Waar bent u naar op zoek?

Verschuivingen in de prediking

08-09-2014

De praktijk van het christelijk leven krijgt sinds de jaren zestig in de prediking steeds meer accent. Het geloofsleven is niet een puur geestelijk gebeuren, maar speelt zich af te midden van het gewone alledaagse leven.

Dit is een van de veranderingen waarop dr. Graafland wijst in zijn boek Verschuivingen in de Gereformeerde Bondsprediking (1965). De roeping om in deze wereld een zoutend zout en een lichtend licht te zijn, wordt sterker beklemtoond.

Daarmee wordt afstand genomen van een traditie in de lijn van het gereformeerd piëtisme dat steeds meer voor de verinnerlijking heeft gekozen, waardoor de praktische heiliging een vergeten hoofdstuk werd. ‘De gemeente kreeg wel voedsel mee voor de binnenkamer, maar niet voor de werkplaats, het gezin, de handel.
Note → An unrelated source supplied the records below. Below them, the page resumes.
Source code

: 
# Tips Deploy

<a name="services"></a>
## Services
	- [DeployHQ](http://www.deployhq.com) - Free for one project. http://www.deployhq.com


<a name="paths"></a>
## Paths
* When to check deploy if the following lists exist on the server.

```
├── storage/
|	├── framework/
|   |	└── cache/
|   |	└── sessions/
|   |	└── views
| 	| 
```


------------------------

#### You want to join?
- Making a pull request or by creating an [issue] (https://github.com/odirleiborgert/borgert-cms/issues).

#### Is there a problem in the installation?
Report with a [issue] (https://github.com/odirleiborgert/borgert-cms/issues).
Daar moest men het zonder het Woord stellen.’
Zo kon de godsdienstige, maar onherboren mens gemakkelijk een waterscheiding aanbrengen tussen zondag en werkdag. ’s Zondags ga je naar de kerk en door de week ga je je eigen gang. Er ontstaat dan kortsluiting tussen geestelijk en maatschappelijk leven.

Tegenover deze spiritualistische verenging ziet Graafland nu een vernieuwing van de prediking die een nuchtere en praktische gerichtheid krijgt. Het leven van elke dag, de realiteit dus, gaat er doorheen spelen.
Het gaat om de heiliging van het concrete leven, die alleen in verbondenheid met Christus mogelijk is. Het gaat om het verborgen leven met Hem dat zijn kracht betoont in het optreden naar buiten. Zo wordt er ook meer verantwoordelijkheid genomen voor het geheel van de kerk en wordt de missionaire roeping van de gemeente helderder gezien. Het jeugdwerk wordt aangepakt met nieuw elan.

Over dit vierde veld waarop Graafland zich indertijd verschuivingen zag voltrekken – de andere thema’s kregen in de vorige artikelen aandacht -, hoor ik uit verschillende gemeenten tegenstrijdige geluiden. Enerzijds is de klacht te horen dat de predikanten te veel blijven staan bij de rechtvaardiging door het geloof en de vergeving van de zonden, bij de vragen of men wel echt kind van God is en hoe men dat zou kunnen weten.